=== Record set ===
--- START ---
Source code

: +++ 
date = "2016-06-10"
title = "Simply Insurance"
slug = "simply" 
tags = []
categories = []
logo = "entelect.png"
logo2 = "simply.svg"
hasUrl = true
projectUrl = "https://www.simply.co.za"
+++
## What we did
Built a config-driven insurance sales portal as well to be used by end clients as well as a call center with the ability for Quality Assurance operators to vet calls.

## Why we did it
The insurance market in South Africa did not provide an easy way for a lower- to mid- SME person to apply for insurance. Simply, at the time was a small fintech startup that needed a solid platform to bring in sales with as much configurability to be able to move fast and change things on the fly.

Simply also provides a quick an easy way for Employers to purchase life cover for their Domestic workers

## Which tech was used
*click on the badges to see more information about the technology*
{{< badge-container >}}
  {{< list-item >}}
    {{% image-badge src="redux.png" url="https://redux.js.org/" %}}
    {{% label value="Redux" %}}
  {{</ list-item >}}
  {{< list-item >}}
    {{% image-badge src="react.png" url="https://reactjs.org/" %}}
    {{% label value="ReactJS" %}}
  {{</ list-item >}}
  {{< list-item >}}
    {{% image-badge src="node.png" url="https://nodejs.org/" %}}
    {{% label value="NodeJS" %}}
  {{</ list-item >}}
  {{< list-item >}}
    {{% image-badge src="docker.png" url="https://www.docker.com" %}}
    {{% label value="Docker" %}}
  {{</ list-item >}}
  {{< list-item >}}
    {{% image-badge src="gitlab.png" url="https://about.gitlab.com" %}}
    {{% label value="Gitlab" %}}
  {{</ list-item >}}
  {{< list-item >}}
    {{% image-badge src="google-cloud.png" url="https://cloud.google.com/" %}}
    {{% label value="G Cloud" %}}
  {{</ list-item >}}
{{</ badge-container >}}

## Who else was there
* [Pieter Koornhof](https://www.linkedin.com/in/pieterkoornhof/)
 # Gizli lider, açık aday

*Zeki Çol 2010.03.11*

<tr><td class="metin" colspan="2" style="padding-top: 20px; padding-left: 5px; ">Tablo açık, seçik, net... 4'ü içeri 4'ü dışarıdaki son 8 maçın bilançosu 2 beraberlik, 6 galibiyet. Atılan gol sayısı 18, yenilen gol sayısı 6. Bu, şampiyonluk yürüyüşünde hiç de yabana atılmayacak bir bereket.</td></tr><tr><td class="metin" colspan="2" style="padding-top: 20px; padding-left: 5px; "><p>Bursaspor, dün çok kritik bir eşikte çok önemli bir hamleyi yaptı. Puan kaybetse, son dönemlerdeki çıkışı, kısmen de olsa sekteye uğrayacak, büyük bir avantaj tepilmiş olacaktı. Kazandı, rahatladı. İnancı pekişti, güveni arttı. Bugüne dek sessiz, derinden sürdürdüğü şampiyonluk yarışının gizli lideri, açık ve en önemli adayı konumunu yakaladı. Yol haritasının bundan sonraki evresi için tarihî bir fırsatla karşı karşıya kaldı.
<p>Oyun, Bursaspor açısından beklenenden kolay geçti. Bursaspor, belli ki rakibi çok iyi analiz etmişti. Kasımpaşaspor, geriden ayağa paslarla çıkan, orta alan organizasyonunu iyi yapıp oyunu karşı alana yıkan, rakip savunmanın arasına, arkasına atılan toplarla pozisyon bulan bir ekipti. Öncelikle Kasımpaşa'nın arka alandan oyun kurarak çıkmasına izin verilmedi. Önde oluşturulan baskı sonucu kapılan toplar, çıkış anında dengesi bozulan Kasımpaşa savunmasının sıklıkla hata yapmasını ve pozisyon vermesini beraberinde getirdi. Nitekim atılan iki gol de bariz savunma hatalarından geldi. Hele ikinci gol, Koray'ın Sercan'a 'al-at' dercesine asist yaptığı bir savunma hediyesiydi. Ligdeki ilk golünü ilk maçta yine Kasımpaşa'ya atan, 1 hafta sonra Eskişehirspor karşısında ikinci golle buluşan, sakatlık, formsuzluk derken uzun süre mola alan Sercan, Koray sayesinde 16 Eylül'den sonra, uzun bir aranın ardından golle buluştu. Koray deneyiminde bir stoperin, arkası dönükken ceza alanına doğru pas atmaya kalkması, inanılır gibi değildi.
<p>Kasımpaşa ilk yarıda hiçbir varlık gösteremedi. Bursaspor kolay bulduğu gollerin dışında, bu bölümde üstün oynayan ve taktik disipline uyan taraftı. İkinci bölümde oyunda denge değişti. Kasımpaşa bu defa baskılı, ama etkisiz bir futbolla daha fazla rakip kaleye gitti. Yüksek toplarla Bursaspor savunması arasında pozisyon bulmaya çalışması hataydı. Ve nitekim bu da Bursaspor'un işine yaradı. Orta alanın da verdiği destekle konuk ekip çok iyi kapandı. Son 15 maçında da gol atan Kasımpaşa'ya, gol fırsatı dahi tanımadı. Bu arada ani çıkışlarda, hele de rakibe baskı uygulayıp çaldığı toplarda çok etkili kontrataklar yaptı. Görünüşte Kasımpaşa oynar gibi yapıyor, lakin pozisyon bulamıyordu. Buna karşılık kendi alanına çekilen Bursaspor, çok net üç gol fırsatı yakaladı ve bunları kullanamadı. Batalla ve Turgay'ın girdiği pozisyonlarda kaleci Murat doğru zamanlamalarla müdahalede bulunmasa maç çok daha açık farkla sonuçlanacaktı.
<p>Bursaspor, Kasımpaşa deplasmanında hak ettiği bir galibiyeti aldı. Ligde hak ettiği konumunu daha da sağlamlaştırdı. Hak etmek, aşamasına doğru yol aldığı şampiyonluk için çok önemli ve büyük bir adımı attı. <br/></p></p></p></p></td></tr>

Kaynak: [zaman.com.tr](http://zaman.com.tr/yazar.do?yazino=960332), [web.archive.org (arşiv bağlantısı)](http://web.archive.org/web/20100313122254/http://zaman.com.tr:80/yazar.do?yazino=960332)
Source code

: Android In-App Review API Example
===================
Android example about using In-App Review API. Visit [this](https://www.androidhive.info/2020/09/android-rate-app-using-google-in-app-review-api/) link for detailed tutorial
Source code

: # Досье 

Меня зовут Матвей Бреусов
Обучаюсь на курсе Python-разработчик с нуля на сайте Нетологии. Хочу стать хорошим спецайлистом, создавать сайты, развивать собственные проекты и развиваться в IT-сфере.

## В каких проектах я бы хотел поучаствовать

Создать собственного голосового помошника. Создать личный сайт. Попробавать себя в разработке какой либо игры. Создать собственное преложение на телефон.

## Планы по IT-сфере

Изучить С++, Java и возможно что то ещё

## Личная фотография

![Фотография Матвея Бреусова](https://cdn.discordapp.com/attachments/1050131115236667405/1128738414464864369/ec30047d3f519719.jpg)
--- END ---
=== What is needed ===
All records above must be returned exactly as they appear.

=== Output below ===
Source code

: +++ 
date = "2016-06-10"
title = "Simply Insurance"
slug = "simply" 
tags = []
categories = []
logo = "entelect.png"
logo2 = "simply.svg"
hasUrl = true
projectUrl = "https://www.simply.co.za"
+++
## What we did
Built a config-driven insurance sales portal as well to be used by end clients as well as a call center with the ability for Quality Assurance operators to vet calls.

## Why we did it
The insurance market in South Africa did not provide an easy way for a lower- to mid- SME person to apply for insurance. Simply, at the time was a small fintech startup that needed a solid platform to bring in sales with as much configurability to be able to move fast and change things on the fly.

Simply also provides a quick an easy way for Employers to purchase life cover for their Domestic workers

## Which tech was used
*click on the badges to see more information about the technology*
{{< badge-container >}}
  {{< list-item >}}
    {{% image-badge src="redux.png" url="https://redux.js.org/" %}}
    {{% label value="Redux" %}}
  {{</ list-item >}}
  {{< list-item >}}
    {{% image-badge src="react.png" url="https://reactjs.org/" %}}
    {{% label value="ReactJS" %}}
  {{</ list-item >}}
  {{< list-item >}}
    {{% image-badge src="node.png" url="https://nodejs.org/" %}}
    {{% label value="NodeJS" %}}
  {{</ list-item >}}
  {{< list-item >}}
    {{% image-badge src="docker.png" url="https://www.docker.com" %}}
    {{% label value="Docker" %}}
  {{</ list-item >}}
  {{< list-item >}}
    {{% image-badge src="gitlab.png" url="https://about.gitlab.com" %}}
    {{% label value="Gitlab" %}}
  {{</ list-item >}}
  {{< list-item >}}
    {{% image-badge src="google-cloud.png" url="https://cloud.google.com/" %}}
    {{% label value="G Cloud" %}}
  {{</ list-item >}}
{{</ badge-container >}}

## Who else was there
* [Pieter Koornhof](https://www.linkedin.com/in/pieterkoornhof/)
 # Gizli lider, açık aday

*Zeki Çol 2010.03.11*

<tr><td class="metin" colspan="2" style="padding-top: 20px; padding-left: 5px; ">Tablo açık, seçik, net... 4'ü içeri 4'ü dışarıdaki son 8 maçın bilançosu 2 beraberlik, 6 galibiyet. Atılan gol sayısı 18, yenilen gol sayısı 6. Bu, şampiyonluk yürüyüşünde hiç de yabana atılmayacak bir bereket.</td></tr><tr><td class="metin" colspan="2" style="padding-top: 20px; padding-left: 5px; "><p>Bursaspor, dün çok kritik bir eşikte çok önemli bir hamleyi yaptı. Puan kaybetse, son dönemlerdeki çıkışı, kısmen de olsa sekteye uğrayacak, büyük bir avantaj tepilmiş olacaktı. Kazandı, rahatladı. İnancı pekişti, güveni arttı. Bugüne dek sessiz, derinden sürdürdüğü şampiyonluk yarışının gizli lideri, açık ve en önemli adayı konumunu yakaladı. Yol haritasının bundan sonraki evresi için tarihî bir fırsatla karşı karşıya kaldı.
<p>Oyun, Bursaspor açısından beklenenden kolay geçti. Bursaspor, belli ki rakibi çok iyi analiz etmişti. Kasımpaşaspor, geriden ayağa paslarla çıkan, orta alan organizasyonunu iyi yapıp oyunu karşı alana yıkan, rakip savunmanın arasına, arkasına atılan toplarla pozisyon bulan bir ekipti. Öncelikle Kasımpaşa'nın arka alandan oyun kurarak çıkmasına izin verilmedi. Önde oluşturulan baskı sonucu kapılan toplar, çıkış anında dengesi bozulan Kasımpaşa savunmasının sıklıkla hata yapmasını ve pozisyon vermesini beraberinde getirdi. Nitekim atılan iki gol de bariz savunma hatalarından geldi. Hele ikinci gol, Koray'ın Sercan'a 'al-at' dercesine asist yaptığı bir savunma hediyesiydi. Ligdeki ilk golünü ilk maçta yine Kasımpaşa'ya atan, 1 hafta sonra Eskişehirspor karşısında ikinci golle buluşan, sakatlık, formsuzluk derken uzun süre mola alan Sercan, Koray sayesinde 16 Eylül'den sonra, uzun bir aranın ardından golle buluştu. Koray deneyiminde bir stoperin, arkası dönükken ceza alanına doğru pas atmaya kalkması, inanılır gibi değildi.
<p>Kasımpaşa ilk yarıda hiçbir varlık gösteremedi. Bursaspor kolay bulduğu gollerin dışında, bu bölümde üstün oynayan ve taktik disipline uyan taraftı. İkinci bölümde oyunda denge değişti. Kasımpaşa bu defa baskılı, ama etkisiz bir futbolla daha fazla rakip kaleye gitti. Yüksek toplarla Bursaspor savunması arasında pozisyon bulmaya çalışması hataydı. Ve nitekim bu da Bursaspor'un işine yaradı. Orta alanın da verdiği destekle konuk ekip çok iyi kapandı. Son 15 maçında da gol atan Kasımpaşa'ya, gol fırsatı dahi tanımadı. Bu arada ani çıkışlarda, hele de rakibe baskı uygulayıp çaldığı toplarda çok etkili kontrataklar yaptı. Görünüşte Kasımpaşa oynar gibi yapıyor, lakin pozisyon bulamıyordu. Buna karşılık kendi alanına çekilen Bursaspor, çok net üç gol fırsatı yakaladı ve bunları kullanamadı. Batalla ve Turgay'ın girdiği pozisyonlarda kaleci Murat doğru zamanlamalarla müdahalede bulunmasa maç çok daha açık farkla sonuçlanacaktı.
<p>Bursaspor, Kasımpaşa deplasmanında hak ettiği bir galibiyeti aldı. Ligde hak ettiği konumunu daha da sağlamlaştırdı. Hak etmek, aşamasına doğru yol aldığı şampiyonluk için çok önemli ve büyük bir adımı attı. <br/></p></p></p></p></td></tr>

Kaynak: [zaman.com.tr](http://zaman.com.tr/yazar.do?yazino=960332), [web.archive.org (arşiv bağlantısı)](http://web.archive.org/web/20100313122254/http://zaman.com.tr:80/yazar.do?yazino=960332)
Source code

: Android In-App Review API Example
===================
Android example about using In-App Review API. Visit [this](https://www.androidhive.info/2020/09/android-rate-app-using-google-in-app-review-api/) link for detailed tutorial
Source code

: # Досье 

Меня зовут Матвей Бреусов
Обучаюсь на курсе Python-разработчик с нуля на сайте Нетологии. Хочу стать хорошим спецайлистом, создавать сайты, развивать собственные проекты и развиваться в IT-сфере.

## В каких проектах я бы хотел поучаствовать

Создать собственного голосового помошника. Создать личный сайт. Попробавать себя в разработке какой либо игры. Создать собственное преложение на телефон.

## Планы по IT-сфере

Изучить С++, Java и возможно что то ещё

## Личная фотография

![Фотография Матвея Бреусова](https://cdn.discordapp.com/attachments/1050131115236667405/1128738414464864369/ec30047d3f519719.jpg)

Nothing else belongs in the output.